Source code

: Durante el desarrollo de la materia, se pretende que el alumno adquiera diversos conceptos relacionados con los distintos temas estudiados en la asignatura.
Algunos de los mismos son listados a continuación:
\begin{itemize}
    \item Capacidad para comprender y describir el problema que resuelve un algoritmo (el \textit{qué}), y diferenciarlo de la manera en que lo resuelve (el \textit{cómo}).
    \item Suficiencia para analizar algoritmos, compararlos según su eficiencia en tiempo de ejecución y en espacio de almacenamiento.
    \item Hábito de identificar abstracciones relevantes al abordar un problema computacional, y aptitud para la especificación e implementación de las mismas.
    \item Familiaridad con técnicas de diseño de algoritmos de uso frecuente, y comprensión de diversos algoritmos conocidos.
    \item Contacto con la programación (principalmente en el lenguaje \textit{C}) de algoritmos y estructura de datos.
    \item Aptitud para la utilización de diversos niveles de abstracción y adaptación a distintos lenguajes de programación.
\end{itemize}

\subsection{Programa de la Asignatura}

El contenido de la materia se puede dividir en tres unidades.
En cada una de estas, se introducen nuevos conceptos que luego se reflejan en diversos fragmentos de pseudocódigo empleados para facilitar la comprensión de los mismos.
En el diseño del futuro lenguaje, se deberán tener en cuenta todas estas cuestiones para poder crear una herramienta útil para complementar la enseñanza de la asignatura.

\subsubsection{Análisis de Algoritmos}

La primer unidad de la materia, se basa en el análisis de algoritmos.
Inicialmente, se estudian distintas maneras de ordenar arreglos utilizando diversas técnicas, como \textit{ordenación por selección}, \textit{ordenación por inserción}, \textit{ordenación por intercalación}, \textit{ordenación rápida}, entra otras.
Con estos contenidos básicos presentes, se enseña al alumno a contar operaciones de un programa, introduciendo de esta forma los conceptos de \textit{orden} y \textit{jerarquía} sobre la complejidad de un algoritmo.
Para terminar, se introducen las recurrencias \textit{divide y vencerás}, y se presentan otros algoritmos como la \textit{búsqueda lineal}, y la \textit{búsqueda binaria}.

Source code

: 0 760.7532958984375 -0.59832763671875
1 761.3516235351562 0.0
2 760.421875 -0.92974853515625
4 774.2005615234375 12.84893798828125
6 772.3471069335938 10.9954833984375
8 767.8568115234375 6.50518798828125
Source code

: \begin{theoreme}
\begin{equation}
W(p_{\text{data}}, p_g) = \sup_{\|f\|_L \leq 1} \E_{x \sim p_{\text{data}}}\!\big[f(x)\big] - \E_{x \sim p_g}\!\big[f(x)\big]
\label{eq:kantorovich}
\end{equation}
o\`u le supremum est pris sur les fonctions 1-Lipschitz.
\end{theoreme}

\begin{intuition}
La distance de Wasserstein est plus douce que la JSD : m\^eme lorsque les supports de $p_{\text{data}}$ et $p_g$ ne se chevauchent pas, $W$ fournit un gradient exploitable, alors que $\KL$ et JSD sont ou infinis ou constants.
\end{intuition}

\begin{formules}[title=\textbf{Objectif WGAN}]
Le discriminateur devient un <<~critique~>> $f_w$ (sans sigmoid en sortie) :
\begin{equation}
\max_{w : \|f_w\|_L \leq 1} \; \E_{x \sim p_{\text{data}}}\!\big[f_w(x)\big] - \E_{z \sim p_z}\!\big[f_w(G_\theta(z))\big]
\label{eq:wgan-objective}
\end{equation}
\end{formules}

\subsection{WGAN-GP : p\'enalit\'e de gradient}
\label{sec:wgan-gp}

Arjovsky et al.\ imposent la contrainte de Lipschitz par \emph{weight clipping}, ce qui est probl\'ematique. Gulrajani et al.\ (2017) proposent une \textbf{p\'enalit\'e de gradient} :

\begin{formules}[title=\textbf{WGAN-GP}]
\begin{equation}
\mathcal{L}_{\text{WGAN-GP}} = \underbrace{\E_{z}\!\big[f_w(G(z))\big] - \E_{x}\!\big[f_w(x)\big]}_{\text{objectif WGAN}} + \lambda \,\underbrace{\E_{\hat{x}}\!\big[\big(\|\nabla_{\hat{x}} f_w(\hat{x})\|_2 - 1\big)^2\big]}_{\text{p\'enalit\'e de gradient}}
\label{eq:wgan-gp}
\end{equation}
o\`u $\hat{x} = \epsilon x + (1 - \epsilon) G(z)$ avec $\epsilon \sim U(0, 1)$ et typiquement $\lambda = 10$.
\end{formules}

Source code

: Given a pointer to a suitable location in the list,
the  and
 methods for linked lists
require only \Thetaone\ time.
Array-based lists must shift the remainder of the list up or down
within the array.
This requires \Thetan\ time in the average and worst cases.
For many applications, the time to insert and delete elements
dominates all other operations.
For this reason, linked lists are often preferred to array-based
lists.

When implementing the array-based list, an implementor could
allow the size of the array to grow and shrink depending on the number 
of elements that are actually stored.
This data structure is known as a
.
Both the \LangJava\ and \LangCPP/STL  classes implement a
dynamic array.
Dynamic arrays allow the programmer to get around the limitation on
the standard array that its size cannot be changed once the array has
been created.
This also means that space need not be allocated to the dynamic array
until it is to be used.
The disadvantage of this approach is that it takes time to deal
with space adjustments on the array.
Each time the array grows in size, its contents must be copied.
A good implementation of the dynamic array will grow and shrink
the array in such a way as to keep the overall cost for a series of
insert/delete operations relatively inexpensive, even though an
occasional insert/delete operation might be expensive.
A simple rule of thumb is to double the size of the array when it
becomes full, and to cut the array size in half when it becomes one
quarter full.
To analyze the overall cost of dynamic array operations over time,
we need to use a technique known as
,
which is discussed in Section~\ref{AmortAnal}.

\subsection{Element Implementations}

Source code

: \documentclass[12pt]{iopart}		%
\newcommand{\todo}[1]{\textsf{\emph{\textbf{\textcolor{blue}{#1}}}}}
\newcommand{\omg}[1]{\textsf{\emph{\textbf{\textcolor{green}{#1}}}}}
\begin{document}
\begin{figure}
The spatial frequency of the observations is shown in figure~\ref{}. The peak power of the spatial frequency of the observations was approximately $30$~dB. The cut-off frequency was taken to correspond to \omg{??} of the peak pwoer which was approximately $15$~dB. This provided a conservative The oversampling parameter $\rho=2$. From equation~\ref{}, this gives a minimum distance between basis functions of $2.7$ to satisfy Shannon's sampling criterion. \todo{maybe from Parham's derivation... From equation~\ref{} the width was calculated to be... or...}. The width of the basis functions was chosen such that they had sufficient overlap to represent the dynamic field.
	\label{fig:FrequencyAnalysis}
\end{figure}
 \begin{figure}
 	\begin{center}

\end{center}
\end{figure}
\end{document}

--------------------------------

■ What you should do: Copy down each line in the entries that has the word "mismos".

■ Exercise output:
Algunos de los mismos son listados a continuación:
En cada una de estas, se introducen nuevos conceptos que luego se reflejan en diversos fragmentos de pseudocódigo empleados para facilitar la comprensión de los mismos.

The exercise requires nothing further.